=== WHAT TO DO ===
Show each line of the records in which the word "trained" occurs.

=== EXTRACTED DATA ===
···
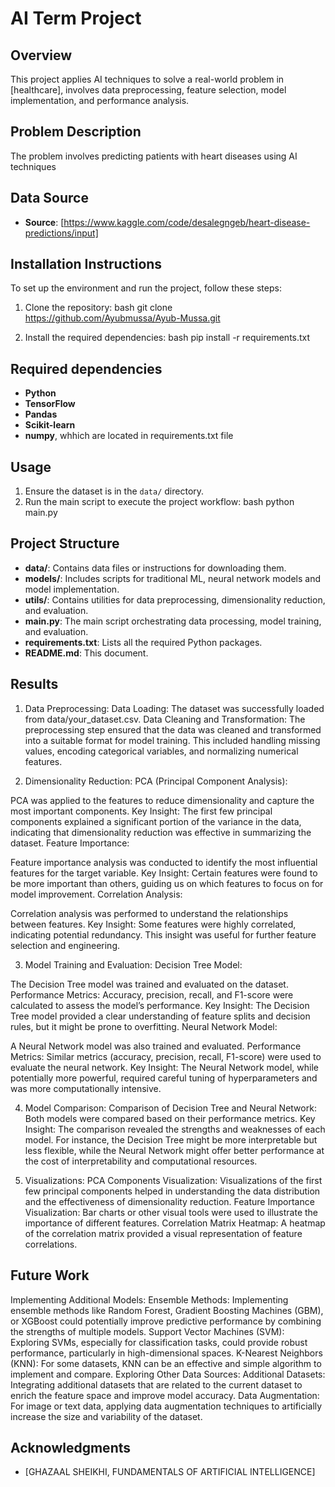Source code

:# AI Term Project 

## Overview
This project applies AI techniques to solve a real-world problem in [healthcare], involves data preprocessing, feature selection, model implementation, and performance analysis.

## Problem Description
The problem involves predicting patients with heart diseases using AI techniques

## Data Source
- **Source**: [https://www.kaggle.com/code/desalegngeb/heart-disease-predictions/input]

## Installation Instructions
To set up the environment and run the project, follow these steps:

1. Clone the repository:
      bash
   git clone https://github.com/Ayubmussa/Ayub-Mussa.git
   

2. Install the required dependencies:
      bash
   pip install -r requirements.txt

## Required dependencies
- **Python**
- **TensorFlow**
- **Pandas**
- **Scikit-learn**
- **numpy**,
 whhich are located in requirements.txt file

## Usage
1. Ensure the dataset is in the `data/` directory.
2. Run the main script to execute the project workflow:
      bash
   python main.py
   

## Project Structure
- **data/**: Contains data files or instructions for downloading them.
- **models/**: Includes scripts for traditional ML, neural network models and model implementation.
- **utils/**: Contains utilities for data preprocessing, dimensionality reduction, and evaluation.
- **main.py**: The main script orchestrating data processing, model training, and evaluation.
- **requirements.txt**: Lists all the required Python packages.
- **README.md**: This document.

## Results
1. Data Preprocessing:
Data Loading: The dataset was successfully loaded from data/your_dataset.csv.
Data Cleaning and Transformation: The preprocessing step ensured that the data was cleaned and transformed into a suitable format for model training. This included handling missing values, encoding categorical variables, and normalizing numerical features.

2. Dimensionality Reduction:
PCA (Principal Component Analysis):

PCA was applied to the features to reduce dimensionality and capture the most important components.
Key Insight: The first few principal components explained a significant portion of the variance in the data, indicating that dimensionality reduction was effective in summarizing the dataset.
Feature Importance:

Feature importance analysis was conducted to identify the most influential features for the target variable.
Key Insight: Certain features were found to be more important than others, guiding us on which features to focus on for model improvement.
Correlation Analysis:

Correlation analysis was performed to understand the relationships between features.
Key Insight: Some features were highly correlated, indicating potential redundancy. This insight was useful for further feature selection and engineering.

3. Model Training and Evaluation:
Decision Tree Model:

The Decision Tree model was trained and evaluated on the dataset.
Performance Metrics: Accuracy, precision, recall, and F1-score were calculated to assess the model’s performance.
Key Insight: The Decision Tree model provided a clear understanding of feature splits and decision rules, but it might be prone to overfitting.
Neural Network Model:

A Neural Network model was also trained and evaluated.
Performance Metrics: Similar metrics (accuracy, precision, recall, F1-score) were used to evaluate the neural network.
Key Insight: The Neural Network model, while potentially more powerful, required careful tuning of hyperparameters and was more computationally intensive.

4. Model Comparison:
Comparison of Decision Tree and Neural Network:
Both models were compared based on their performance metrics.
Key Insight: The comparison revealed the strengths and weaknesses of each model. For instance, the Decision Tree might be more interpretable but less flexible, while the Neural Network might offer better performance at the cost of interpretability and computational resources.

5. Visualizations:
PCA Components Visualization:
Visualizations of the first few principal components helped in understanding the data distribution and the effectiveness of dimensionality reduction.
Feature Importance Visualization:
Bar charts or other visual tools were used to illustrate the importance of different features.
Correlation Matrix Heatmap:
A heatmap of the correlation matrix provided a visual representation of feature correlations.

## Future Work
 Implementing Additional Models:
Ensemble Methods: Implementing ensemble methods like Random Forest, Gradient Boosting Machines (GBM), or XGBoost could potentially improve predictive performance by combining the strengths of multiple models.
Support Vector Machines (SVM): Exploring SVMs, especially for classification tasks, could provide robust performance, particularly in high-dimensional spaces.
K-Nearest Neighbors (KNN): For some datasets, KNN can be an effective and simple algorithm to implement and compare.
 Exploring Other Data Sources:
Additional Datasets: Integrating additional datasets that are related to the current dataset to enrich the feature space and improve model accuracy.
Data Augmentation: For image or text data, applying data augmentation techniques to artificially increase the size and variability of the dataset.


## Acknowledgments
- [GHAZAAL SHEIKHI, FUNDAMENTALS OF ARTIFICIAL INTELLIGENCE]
···
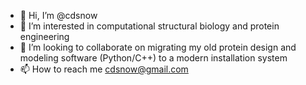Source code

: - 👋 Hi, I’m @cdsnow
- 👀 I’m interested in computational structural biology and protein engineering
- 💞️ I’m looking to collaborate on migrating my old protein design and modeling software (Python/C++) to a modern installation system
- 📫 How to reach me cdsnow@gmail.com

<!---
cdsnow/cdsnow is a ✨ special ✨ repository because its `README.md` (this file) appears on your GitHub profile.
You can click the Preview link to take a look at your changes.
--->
···
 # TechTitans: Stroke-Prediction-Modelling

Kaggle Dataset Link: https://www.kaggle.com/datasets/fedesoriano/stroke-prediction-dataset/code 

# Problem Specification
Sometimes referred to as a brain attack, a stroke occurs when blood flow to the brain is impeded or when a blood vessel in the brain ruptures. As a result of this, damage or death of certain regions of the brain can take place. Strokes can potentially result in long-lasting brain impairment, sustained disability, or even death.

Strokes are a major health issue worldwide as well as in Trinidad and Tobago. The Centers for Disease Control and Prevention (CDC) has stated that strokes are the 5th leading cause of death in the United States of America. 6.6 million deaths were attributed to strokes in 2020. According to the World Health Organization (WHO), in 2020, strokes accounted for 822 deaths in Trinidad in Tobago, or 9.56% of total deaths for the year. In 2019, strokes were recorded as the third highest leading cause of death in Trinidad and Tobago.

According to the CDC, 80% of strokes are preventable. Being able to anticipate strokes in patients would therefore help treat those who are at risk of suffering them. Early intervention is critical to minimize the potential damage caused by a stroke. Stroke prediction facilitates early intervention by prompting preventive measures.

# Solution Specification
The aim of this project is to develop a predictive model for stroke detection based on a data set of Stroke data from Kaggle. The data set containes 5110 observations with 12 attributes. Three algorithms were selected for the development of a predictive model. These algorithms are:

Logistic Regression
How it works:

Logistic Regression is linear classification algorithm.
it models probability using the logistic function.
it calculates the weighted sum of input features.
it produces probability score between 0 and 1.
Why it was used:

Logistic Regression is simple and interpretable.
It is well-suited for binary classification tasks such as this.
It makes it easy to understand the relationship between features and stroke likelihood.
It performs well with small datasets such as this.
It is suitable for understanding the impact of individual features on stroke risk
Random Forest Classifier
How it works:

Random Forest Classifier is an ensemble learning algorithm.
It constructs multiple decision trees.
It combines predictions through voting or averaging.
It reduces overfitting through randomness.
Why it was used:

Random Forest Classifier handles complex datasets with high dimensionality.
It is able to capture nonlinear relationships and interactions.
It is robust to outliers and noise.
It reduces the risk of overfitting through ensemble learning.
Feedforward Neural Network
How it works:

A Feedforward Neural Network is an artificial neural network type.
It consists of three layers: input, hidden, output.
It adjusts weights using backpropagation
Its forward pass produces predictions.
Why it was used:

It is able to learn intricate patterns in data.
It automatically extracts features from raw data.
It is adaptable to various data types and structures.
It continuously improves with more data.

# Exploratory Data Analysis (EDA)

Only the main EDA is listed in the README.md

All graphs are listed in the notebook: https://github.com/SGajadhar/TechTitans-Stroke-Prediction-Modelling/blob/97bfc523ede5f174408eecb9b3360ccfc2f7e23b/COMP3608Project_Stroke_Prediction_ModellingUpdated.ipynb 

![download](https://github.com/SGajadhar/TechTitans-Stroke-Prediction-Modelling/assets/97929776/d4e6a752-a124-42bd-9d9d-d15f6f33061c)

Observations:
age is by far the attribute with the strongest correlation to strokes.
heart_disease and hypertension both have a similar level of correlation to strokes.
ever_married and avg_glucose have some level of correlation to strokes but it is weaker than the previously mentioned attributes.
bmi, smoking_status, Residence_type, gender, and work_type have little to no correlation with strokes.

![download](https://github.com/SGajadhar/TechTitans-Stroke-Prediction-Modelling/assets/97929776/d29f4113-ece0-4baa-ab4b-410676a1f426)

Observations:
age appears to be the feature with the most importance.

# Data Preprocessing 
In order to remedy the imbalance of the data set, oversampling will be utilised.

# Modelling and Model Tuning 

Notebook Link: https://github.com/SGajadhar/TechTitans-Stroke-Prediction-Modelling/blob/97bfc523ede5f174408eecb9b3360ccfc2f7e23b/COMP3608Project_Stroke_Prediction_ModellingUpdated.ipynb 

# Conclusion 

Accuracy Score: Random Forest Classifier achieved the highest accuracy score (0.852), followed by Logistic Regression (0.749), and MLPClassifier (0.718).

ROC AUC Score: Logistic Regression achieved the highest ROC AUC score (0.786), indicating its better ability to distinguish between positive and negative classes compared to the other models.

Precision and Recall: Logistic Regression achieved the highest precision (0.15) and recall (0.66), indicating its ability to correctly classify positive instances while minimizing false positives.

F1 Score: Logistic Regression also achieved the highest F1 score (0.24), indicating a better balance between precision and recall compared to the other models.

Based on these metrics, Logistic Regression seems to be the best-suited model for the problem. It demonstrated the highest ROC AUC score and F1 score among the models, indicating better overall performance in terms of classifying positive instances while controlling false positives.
···
=== TASK ANSWER ===
The Decision Tree model was trained and evaluated on the dataset.
A Neural Network model was also trained and evaluated.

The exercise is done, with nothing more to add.